The CFTC’s well-publicised crackdown on commodity speculation in the US is clearly forcing some financial institutions to look at alternative ways of providing trading and investment exposure to raw materials. That means both outside of US trading venues and also in the form of physical ownership, rather than via futures.
Will the future of world commodity trading be in Shanghai, Dubai or even Moscow? If that seems far-fetched, remember that clumsy regulation has pushed markets overseas before – much dollar bond issuance moved to Europe in the 1960s as a response to the US Interest Equalization Tax of 1963, for example. And, of course, the main commodity exporter countries will have a significant say in how the trading infrastructure develops.
But don’t forget the Russian angle in the mooted aluminium ETF, which is an intriguing story in itself. As the Globe and Mail account highlights, Glencore’s involvement in the structure is linked to its acquisition of metal from Rusal, the world’s largest producer. Glencore also holds (via a subsidiary) a 9.7% stake in Rusal. A source tells me that Credit Suisse has looked at involving Rusal in providing storage facilities if the physically backed aluminium ETF goes ahead.

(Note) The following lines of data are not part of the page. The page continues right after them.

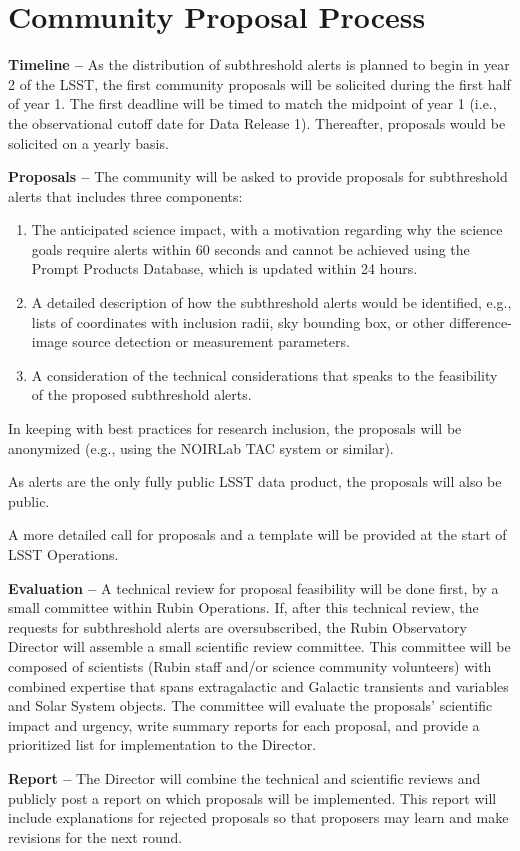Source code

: \section{Community Proposal Process}\label{sec:process}

\textbf{Timeline --}
As the distribution of subthreshold alerts is planned to begin in year 2 of the LSST, the first community proposals will be solicited during the first half of year 1.
The first deadline will be timed to match the midpoint of year 1 (i.e., the observational cutoff date for Data Release 1).
Thereafter, proposals would be solicited on a yearly basis.

\textbf{Proposals --}
The community will be asked to provide proposals for subthreshold alerts that includes three components:

\begin{enumerate}
\item The anticipated science impact, with a motivation regarding why the science goals require alerts within 60 seconds and cannot be achieved using the Prompt Products Database, which is updated within 24 hours.
\item A detailed description of how the subthreshold alerts would be identified, e.g., lists of coordinates with inclusion radii, sky bounding box, or other difference-image source detection or measurement parameters.
\item A consideration of the technical considerations that speaks to the feasibility of the proposed subthreshold alerts.
\end{enumerate}

In keeping with best practices for research inclusion, the proposals will be anonymized (e.g., using the NOIRLab TAC system or similar).

As alerts are the only fully public LSST data product, the proposals will also be public.

A more detailed call for proposals and a template will be provided at the start of LSST Operations.

\textbf{Evaluation --} A technical review for proposal feasibility will be done first, by a small committee within Rubin Operations.
If, after this technical review, the requests for subthreshold alerts are oversubscribed, the Rubin Observatory Director will assemble a small scientific review committee.
This committee will be composed of scientists (Rubin staff and/or science community volunteers) with combined expertise that spans extragalactic and Galactic transients and variables and Solar System objects.
The committee will evaluate the proposals' scientific impact and urgency, write summary reports for each proposal, and provide a prioritized list for implementation to the Director.

\textbf{Report --} The Director will combine the technical and scientific reviews and publicly post a report on which proposals will be implemented.
This report will include explanations for rejected proposals so that proposers may learn and make revisions for the next round.
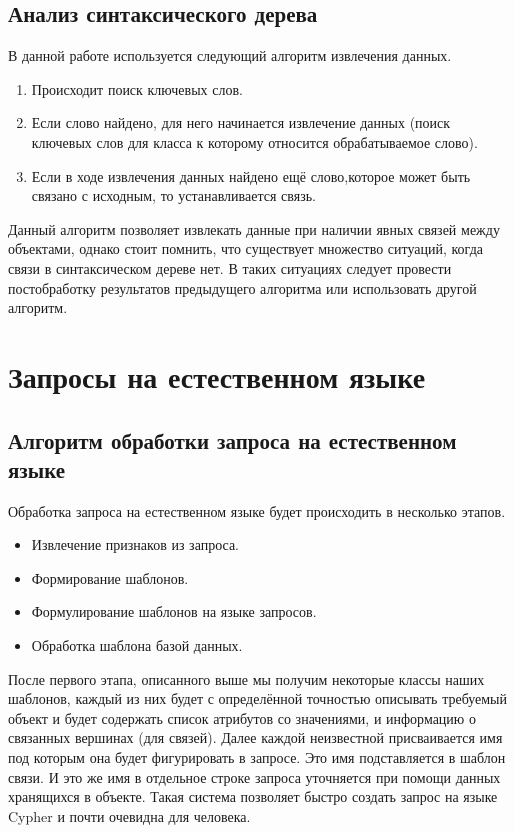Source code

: \subsection{Анализ синтаксического дерева}
В данной работе используется следующий алгоритм извлечения данных. 
\begin{enumerate}
\item Происходит поиск ключевых слов.
\item Если слово найдено, для него начинается извлечение данных (поиск ключевых слов для класса к которому относится обрабатываемое слово).
\item Если в ходе извлечения данных найдено ещё слово,которое может быть связано с исходным, то устанавливается связь.
\end{enumerate}
Данный алгоритм позволяет извлекать данные при наличии явных связей между объектами, однако стоит помнить, что существует множество ситуаций, когда связи в синтаксическом дереве нет. В таких ситуациях следует провести постобработку результатов предыдущего алгоритма или использовать другой алгоритм.
\section{Запросы на естественном языке}
\subsection{Алгоритм обработки запроса на естественном языке}
Обработка запроса на естественном языке будет происходить в несколько этапов. 
\begin{itemize}
\item Извлечение признаков из запроса.
\item Формирование шаблонов.
\item Формулирование шаблонов на языке запросов.
\item Обработка шаблона базой данных.
\end{itemize}
После первого этапа, описанного выше мы получим некоторые классы наших шаблонов, каждый из них будет с определённой точностью описывать требуемый объект и будет содержать список атрибутов со значениями, и информацию о связанных вершинах (для связей). Далее каждой неизвестной присваивается имя под которым она будет фигурировать в запросе. Это имя подставляется в шаблон связи. И это же имя в отдельное строке запроса уточняется при помощи данных хранящихся в объекте. Такая система позволяет быстро создать запрос на языке Cypher и почти очевидна для человека.
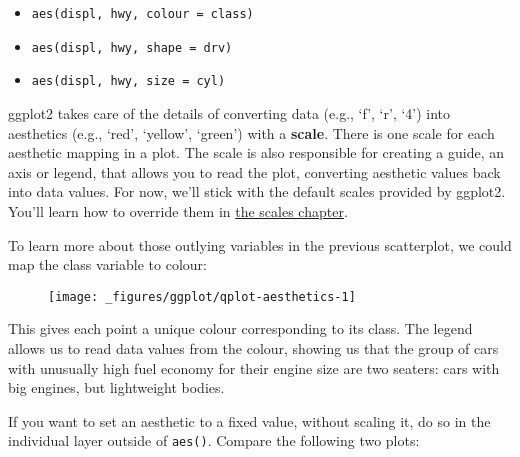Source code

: \begin{itemize}
\tightlist
\item
  \texttt{aes(displ,\ hwy,\ colour\ =\ class)}
\item
  \texttt{aes(displ,\ hwy,\ shape\ =\ drv)}
\item
  \texttt{aes(displ,\ hwy,\ size\ =\ cyl)}
\end{itemize}

ggplot2 takes care of the details of converting data (e.g., `f', `r',
`4') into aesthetics (e.g., `red', `yellow', `green') with a
\textbf{scale}. There is one scale for each aesthetic mapping in a plot.
The scale is also responsible for creating a guide, an axis or legend,
that allows you to read the plot, converting aesthetic values back into
data values. For now, we'll stick with the default scales provided by
ggplot2. You'll learn how to override them in
\protect\hyperlink{cha:scales}{the scales chapter}.

To learn more about those outlying variables in the previous
scatterplot, we could map the class variable to colour:

\begin{Shaded}
\begin{Highlighting}[]
\OperatorTok{+}\StringTok{ }
\StringTok{  }\NormalTok{()}
\end{Highlighting}
\end{Shaded}

\begin{figure}[H]
  \centering
  \texttt{[image: \_figures/ggplot/qplot-aesthetics-1]}
\end{figure}

This gives each point a unique colour corresponding to its class. The
legend allows us to read data values from the colour, showing us that
the group of cars with unusually high fuel economy for their engine size
are two seaters: cars with big engines, but lightweight bodies.

If you want to set an aesthetic to a fixed value, without scaling it, do
so in the individual layer outside of \texttt{aes()}. Compare the
following two plots: 

\begin{Shaded}
\begin{Highlighting}[]
\OperatorTok{+}\StringTok{ }\NormalTok{(}\NormalTok{(} \NormalTok{))}
\OperatorTok{+}\StringTok{ }\NormalTok{(} \NormalTok{)}
\end{Highlighting}
\end{Shaded}

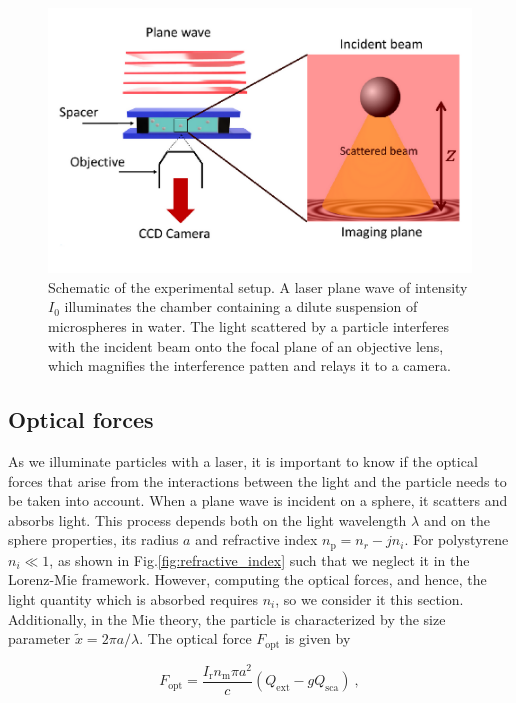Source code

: \begin{figure}[!ht]
	\centering
	\includegraphics[scale=0.9]{02_body/chapter2/images/figures_setup/schema_setup.pdf}
	\caption{Schematic of the experimental setup. A laser plane wave of intensity $I_0$ illuminates the chamber containing a dilute suspension of microspheres in water. The light scattered by a particle interferes with the incident beam onto the focal plane of an objective lens, which magnifies the interference patten and relays it to a camera.}
	\label{fig:schema}
\end{figure}


\subsection{Optical forces}

As we illuminate particles with a laser, it is important to know if the optical forces that arise from the interactions between the light and the particle needs to be taken into account. When a plane wave is incident on a sphere, it scatters and absorbs light. This process depends both on the light wavelength $\lambda$ and on the sphere properties, its radius $a$ and refractive index $n_\mathrm{p} = n_{r} - jn_i$. For polystyrene $n_i \ll 1$, as shown in Fig.\ref{fig:refractive_index} such that we neglect it in the Lorenz-Mie framework. However, computing the optical forces, and hence, the light quantity which is absorbed requires $n_i$, so we consider it this section. Additionally, in the Mie theory, the particle is characterized by the size parameter $\tilde{x}= 2\pi a /\lambda$. The optical force $F_\mathrm{opt}$ is given by \cite{f_bohren_absorption_1998}

\begin{equation}
	F_\mathrm{opt} = \frac{I_\mathrm{r} n_\mathrm{m} \pi a^2 }{c} (Q_\mathrm{ext} - gQ_\mathrm{sca}) ~,
	\label{Eq.Fopt}
\end{equation}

One of the reasons for the lack of precise information on the ETF’s launch date is surely a complicated corporate deal that’s going on in the background. As the Times reported at the weekend, Rusal, which is controlled by Oleg Deripaska, is seeking to float 10% of its shares in Hong Kong by the end of the year. Deripaska is bound by a 2006 commitment to buy out Glencore’s stake in Rusal by the same date, and his financial difficulties as a result of the credit crunch mean that he probably needs the flotation to go ahead to raise the necessary cash. Advising on this deal is…Credit Suisse (with Goldman Sachs). So a successful corporate restructuring will probably go hand in hand with the ETF launch, and in a real sense the aluminium ETF’s debut probably depends on the health of the Russian equity market between now and the end of the year.
Finally, it will be fascinating to see how the new ETF – if launched – deals with the question of storage costs. The advantage of physically backed commodity trackers is that they avoid the problem of having to roll futures contracts on a regular basis, which can result in a substantial return “drift” when the futures curve is in contango or backwardation. For precious metals, storage costs are relatively insignificant, but for industrial metals the costs can be large, and they will need to be made explicit to investors. Having a tie-up with the world’s largest aluminium producer isn’t a bad start – but the devil will be in the detail.